Tous les instruments qui permettaient de mesurer l’activité terrestre m’ont intéressé.
Acoustique et place du son
Il est vrai que le son a une place particulière dans mon travail et dès que je prends connaissance d’un lieu, je suis attentive à l’acoustique. J’essaie de comprendre comment le son se comporte. J’ai été forcément très gâtée dans une abbaye cistercienne où l’on connait l’importance que le sonore avait avec l’architecture.
L’important était le parallèle fait entre la musique et l’harmonie des proportions. Je me suis beaucoup intéressée à la forme en ogives de l’architecture et à quel point cela permettait de faire rayonner le son. La première salle « Le parloir » est assez significative, c’est la plus raisonnante avec une amplification naturelle assez incroyable. Comme son nom l’indique, elle offrait la possibilité aux moniales d’échanger, de murmurer car la voix est rapidement amplifiée. J’ai rencontré Jean-Christophe Valière, l’un des spécialistes en France de poteries acoustiques, sujet de recherches qui m’intéressait depuis un moment. On a retrouvé des amphores dans certaines églises qui permettent d’amplifier le chœur, la voix des chanteurs. C’est un phénomène qui existait déjà à l’Antiquité, Vitruve le citait. Jean-Christophe Valière est venu à l’abbaye et nous avons fait intervenir un bureau d’acoustique Aida car je souhaitais réaliser une sorte de cartographie sonore du bâtiment. Cela a consisté entre autres à envoyer un signal dans la salle et analyser son temps de réponse, à comprendre s’il y avait des points de focalisation à l’aide de sonomètres. Et ce qu’il en est ressorti est la perfection des proportions, l’amplification et l’harmonie absolue de la salle. Elle dessine un carré avec un pilier central et le son est absolument homogène quelle que soit notre position.
Dans un second temps, j’ai voulu explorer le son comme méditation, comme moyen de transition d’un état à un autre, une forme de bien-être en utilisant des bols de cristal, des bols tibétains et des bols en terre.
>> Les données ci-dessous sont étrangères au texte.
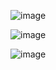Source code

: ![image](https://github.com/KaanGermiyan/XG-boost-Time-Series-Forecasting-Iterative/assets/174168505/a1fe67af-30d8-459c-a187-256c68e919b4)


![image](https://github.com/KaanGermiyan/XG-boost-Time-Series-Forecasting-Iterative/assets/174168505/50c6a95c-776f-4189-b364-3ed5beb3f056)


![image](https://github.com/KaanGermiyan/XG-boost-Time-Series-Forecasting-Iterative/assets/174168505/8fc8f71d-f93f-43b1-87cc-cb6d42c00793)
Cette œuvre est née de toutes ces rencontres. Cette installation vient rayonner autour de ce pilier central. Je voulais faire ressentir la force centripète et centrifuge autour de ce pilier avec ce dispositif proche du sol qui l’encercle, avec ces bras qui s’étendent du pilier, supportent les bols partant du sol jusqu’à l’élévation. Ils sont de 3 types. D’une part des bols en terre réalisés par un potier qui ont une qualité plus rustique et archaïque, des bols en cristal des creusets industriels qui dégagent une sonorité très forte et rapide et ensuite des bols en laiton tibétains qui sont martelés et réalisés selon la tradition à la pleine lune avec 7 métaux qui correspondent aux 7 planètes. Chaque bol est équipé d’une mailloche qui vient rentrer en action selon la partition extérieure reçue. En effet, ce sont les captations climatiques extérieures, ce que j’aime appeler les humeurs de l’abbaye, qui sont jouées par cette installation intitulée « Les chants du Malodunum ». J’ai découvert que Malodunum est le mot latin pour Maubuisson, en faisant quelques recherches dans les archives, et j’ai souhaité lui rendre hommage en réactivant ce nom un peu oublié.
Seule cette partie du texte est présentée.